■ WHAT IS REQUIRED:
Among the records below, find the lines with the word "időközbeni" and copy them.

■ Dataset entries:
··········
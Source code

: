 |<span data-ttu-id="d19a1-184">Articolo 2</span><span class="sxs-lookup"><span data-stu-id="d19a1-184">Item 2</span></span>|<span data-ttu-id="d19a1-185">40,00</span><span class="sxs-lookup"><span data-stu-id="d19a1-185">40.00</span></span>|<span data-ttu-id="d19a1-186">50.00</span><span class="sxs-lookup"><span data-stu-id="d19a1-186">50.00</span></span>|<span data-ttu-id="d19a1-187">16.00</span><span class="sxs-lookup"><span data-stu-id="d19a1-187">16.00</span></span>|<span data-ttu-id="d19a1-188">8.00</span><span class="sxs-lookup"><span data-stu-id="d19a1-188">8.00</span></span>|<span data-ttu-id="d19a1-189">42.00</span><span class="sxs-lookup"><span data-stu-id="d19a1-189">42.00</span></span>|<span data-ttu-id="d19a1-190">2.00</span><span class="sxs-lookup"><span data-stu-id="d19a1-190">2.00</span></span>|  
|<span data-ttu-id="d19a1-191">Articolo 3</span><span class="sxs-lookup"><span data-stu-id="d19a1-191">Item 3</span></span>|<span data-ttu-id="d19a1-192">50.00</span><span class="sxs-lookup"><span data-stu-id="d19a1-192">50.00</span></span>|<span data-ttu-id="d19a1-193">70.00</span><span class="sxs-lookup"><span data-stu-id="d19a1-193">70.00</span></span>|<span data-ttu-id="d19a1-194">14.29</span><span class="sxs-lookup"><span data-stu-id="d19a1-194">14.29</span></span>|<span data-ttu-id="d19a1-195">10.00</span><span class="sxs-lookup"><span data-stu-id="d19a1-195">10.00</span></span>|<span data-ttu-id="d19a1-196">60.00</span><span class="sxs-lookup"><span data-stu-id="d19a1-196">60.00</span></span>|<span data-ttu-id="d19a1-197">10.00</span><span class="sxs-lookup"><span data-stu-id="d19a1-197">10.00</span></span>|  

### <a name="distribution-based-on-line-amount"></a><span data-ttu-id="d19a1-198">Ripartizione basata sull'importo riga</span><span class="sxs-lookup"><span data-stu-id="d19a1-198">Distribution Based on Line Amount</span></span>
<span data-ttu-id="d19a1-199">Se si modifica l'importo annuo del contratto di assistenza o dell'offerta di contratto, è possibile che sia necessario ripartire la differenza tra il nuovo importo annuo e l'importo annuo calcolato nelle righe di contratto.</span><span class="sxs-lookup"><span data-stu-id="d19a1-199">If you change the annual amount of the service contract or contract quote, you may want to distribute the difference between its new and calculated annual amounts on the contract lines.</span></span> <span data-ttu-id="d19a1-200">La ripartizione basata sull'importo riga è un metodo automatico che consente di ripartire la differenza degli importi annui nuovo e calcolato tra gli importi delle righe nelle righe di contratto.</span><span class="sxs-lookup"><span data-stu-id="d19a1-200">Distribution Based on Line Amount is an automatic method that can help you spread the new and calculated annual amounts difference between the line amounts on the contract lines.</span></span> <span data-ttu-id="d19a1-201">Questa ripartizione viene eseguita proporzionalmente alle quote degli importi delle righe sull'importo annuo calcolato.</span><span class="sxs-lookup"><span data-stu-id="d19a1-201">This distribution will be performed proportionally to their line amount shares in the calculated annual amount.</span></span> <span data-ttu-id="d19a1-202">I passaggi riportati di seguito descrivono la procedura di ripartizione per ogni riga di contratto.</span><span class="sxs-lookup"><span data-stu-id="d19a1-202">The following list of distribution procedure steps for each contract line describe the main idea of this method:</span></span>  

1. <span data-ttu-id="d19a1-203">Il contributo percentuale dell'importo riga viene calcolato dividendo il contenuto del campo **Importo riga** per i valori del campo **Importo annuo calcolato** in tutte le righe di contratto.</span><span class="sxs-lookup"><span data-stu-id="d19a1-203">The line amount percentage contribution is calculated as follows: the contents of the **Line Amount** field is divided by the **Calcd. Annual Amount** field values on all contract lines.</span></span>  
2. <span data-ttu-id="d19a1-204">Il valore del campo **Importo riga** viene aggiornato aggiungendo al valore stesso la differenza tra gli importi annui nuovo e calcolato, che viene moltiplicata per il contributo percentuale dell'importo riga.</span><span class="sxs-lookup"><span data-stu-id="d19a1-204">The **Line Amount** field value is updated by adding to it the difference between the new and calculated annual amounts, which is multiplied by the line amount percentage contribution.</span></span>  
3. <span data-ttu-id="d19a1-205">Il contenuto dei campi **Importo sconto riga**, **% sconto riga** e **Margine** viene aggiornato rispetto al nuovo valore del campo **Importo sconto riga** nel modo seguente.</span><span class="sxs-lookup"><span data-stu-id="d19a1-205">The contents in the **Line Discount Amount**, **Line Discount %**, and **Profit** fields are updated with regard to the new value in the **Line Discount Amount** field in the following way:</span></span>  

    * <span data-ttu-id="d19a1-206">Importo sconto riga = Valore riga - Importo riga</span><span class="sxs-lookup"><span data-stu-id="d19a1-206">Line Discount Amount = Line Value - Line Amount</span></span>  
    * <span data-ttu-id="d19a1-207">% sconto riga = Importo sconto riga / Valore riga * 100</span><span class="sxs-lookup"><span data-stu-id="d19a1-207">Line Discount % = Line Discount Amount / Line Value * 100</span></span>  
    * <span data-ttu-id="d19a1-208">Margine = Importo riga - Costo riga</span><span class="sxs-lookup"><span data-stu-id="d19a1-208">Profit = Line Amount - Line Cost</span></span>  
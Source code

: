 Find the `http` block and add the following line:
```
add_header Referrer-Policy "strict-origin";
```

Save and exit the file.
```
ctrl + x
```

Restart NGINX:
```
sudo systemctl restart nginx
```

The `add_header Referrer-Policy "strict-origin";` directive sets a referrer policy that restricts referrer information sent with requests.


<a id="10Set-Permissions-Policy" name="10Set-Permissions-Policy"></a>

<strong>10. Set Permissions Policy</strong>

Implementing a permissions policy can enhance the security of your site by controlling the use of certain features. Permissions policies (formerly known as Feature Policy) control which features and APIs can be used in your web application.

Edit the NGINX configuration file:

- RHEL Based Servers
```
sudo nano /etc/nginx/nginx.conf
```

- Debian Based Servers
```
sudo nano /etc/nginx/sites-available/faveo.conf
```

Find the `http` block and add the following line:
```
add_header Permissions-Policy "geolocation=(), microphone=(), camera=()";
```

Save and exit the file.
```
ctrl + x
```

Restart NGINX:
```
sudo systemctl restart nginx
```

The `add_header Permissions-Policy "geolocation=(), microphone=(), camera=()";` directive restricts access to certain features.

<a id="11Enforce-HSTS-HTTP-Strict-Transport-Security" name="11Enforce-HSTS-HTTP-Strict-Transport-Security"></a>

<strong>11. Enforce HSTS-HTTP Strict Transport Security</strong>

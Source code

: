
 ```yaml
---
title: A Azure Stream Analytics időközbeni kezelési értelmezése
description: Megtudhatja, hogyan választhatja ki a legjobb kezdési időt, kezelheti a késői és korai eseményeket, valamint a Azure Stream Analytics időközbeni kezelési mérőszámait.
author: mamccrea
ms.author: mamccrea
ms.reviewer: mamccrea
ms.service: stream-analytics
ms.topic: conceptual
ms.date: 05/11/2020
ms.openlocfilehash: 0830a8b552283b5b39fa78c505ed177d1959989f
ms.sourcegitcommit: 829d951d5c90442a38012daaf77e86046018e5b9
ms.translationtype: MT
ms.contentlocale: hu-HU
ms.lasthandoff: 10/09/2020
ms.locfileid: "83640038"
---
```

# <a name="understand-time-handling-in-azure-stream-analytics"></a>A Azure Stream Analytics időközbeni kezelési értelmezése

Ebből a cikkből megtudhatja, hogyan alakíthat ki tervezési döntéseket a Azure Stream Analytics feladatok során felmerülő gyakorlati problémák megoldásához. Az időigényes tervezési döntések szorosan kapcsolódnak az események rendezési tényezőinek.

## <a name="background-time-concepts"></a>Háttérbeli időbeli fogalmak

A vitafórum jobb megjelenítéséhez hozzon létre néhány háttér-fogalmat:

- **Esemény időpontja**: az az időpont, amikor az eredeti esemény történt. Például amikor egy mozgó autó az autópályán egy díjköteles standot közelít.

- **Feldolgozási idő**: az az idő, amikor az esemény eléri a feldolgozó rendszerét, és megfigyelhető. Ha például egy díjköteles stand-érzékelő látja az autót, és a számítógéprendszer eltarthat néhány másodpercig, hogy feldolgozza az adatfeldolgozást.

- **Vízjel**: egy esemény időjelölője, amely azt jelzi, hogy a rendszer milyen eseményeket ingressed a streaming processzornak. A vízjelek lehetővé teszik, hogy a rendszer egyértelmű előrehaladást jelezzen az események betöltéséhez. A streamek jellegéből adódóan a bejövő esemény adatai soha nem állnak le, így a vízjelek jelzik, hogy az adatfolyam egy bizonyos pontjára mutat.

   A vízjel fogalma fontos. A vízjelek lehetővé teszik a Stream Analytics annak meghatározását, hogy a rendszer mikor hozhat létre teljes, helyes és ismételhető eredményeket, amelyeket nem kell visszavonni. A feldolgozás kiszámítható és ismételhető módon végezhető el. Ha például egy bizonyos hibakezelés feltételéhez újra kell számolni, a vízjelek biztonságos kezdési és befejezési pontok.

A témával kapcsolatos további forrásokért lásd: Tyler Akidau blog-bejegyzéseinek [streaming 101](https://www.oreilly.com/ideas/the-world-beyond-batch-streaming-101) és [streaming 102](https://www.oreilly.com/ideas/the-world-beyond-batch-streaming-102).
··········
■ SOLUTION TO THIS PROBLEM:
title: A Azure Stream Analytics időközbeni kezelési értelmezése
description: Megtudhatja, hogyan választhatja ki a legjobb kezdési időt, kezelheti a késői és korai eseményeket, valamint a Azure Stream Analytics időközbeni kezelési mérőszámait.
# <a name="understand-time-handling-in-azure-stream-analytics"></a>A Azure Stream Analytics időközbeni kezelési értelmezése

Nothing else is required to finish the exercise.